The Sixth Annual Awards for the
Year’s Worst Reporting

Media Hero Award

First Place

"What do you do for an encore after ending the Cold War and reversing the arms race? How about saving the planet? That's the latest assignment for Mikhail Gorbachev, having assumed the presidency of the International Green Cross, a new environmental organization...."
-- Time's "The Week" section, May 3.

"She restores a tradition of excellence at the Department of Health and Human Services. That agency has been headed by some of America's truly great human beings: Joe Califano, Pat Harris, and now Donna Shalala. She is an academic who is connected with the real needs of people. When it comes to being an effective advocate for those who have no voice, she has few equals, perhaps only one -- the other half of the dynamic duo here in Washington, that is the duo of Donna Shalala and Hillary Rodham Clinton."
-- ABC health reporter George Strait introducing Shalala to the National Minority AIDS Council on C-SPAN, Apr. 22.

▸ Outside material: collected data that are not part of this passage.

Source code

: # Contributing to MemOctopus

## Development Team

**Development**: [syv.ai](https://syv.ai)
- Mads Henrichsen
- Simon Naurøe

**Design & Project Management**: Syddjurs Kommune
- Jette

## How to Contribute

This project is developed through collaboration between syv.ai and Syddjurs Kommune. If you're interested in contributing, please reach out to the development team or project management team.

"In that instant, [Janet] Reno, who had already pretty much captivated Washington with one gutsy performance after another, achieved full-fledged folk-hero status....She was cheered on both sides of the aisle in Congress and in her own Justice Department, where a succession of 25-watt, responsibility-ducking Attorneys General had left morale lower than -- well, lower than an alligator's belly."
-- Time contributing editor and former Washington Bureau Chief Stanley Cloud, May 10.

"Just last night on television I saw your opponent for Governor complaining about your record, saying how you had raised taxes, how it had cost 300,000 jobs. Are you afraid your politically courageous moves are in fact going to cost you the election?"
-- co-host Katie Couric to N.J. Gov. Jim Florio, May 24.

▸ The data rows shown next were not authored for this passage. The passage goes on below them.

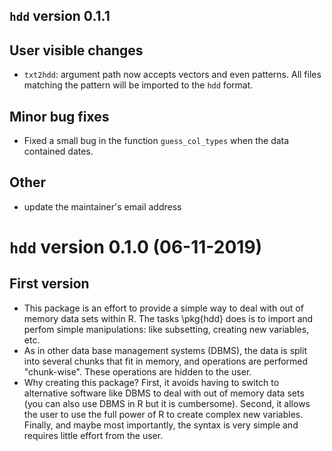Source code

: 
## `hdd` version 0.1.1

## User visible changes

 - `txt2hdd`: argument path now accepts vectors and even patterns. All files matching the pattern will be imported to the `hdd` format.

## Minor bug fixes

 - Fixed a small bug in the function `guess_col_types` when the data contained dates.
 
## Other

- update the maintainer's email address

# `hdd` version 0.1.0 (06-11-2019)

## First version

- This package is an effort to provide a simple way to deal with out of memory data sets within R. The tasks \pkg{hdd} does is to import and perfom simple manipulations: like subsetting, creating new variables, etc.
- As in other data base management systems (DBMS), the data is split into several chunks that fit in memory, and operations are performed "chunk-wise". These operations are hidden to the user.
- Why creating this package? First, it avoids having to switch to alternative software like DBMS to deal with out of memory data sets (you can also use DBMS in R but it is cumbersome). Second, it allows the user to use the full power of R to create complex new variables. Finally, and maybe most importantly, the syntax is very simple and requires little effort from the user.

The "Enhanced Contribution" and "Investment" Award

First Place

"Forty-five minutes into budget director Leon Panetta's briefing on the economy, it was clear that something was missing. After 12 years of Ronald Reagan's voodoo economics and George Bush's low-fat, decaffeinated, nondairy, sodium-free imitation voodoo economics, there was suddenly no ideology in the federal budget. Panetta talked like a cheerful, no-nonsense accountant trying to balance the books the hard way -- honestly."
-- New York Daily News Washington Bureau Chief Lars-Erik Nelson, March 15 column.

"Doesn't Clinton deserve some credit here for beginning to tackle the problem of getting people to pay taxes? I mean, for 12 years in this country, it's become patriotic not to pay taxes, to avoid paying taxes. And Clinton at least is trying to turn that around. Why isn't he getting more credit for that?"
-- Washington Post columnist and chief foreign correspondent Jim Hoagland on Washington Week in Review, June 18.

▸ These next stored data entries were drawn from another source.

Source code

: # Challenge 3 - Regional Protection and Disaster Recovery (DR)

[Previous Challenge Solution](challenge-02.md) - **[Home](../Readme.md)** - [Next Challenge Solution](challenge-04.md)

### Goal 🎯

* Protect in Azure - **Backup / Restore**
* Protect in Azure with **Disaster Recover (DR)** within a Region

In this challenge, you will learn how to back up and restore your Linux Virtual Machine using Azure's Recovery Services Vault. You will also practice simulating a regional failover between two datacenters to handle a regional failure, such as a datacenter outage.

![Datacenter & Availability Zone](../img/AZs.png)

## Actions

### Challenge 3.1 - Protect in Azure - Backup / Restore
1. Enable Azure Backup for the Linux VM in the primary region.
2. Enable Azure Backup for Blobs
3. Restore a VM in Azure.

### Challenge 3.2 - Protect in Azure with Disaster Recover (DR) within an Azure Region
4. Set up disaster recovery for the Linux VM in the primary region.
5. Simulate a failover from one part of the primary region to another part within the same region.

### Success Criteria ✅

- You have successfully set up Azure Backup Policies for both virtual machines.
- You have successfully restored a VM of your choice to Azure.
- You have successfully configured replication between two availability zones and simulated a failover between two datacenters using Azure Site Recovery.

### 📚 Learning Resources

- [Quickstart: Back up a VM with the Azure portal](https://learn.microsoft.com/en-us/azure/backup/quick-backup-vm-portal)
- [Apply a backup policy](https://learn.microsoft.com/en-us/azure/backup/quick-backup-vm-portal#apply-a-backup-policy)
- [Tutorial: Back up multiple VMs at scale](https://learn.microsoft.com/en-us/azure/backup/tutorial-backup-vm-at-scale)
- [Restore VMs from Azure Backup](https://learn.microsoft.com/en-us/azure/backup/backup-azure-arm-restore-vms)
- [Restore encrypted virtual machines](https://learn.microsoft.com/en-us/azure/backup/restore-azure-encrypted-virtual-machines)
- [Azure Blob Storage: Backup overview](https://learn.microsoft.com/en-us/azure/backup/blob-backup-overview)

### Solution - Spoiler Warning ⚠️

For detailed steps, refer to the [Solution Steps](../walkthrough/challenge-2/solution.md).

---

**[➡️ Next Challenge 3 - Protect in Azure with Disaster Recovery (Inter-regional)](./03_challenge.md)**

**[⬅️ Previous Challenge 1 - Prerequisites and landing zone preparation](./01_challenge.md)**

"Clinton has at least faced the facts squarely, which is more than his immediate predecessors ever did, and he is forthrightly taking the heat for the tax increases that serious deficit reduction demands. Simply to move the debate from whether the deficit should be tackled to how the red ink should be stemmed is the definition of courage in modern American politics. So give him that....Clinton's economic plan deserves to be known as a new New Deal, and Congress should pass it quickly."
-- Time Chief Political Correspondent Michael Kramer, March 1 issue.

"It's one for one [tax hikes to spending cuts] and it's gutsier than any Republican President has done in 12 years of feel-goodism. This is going to be politically courageous and you're going to hear a lot of screaming."
-- Newsweek reporter Eleanor Clift on The McLaughlin Group, February 13.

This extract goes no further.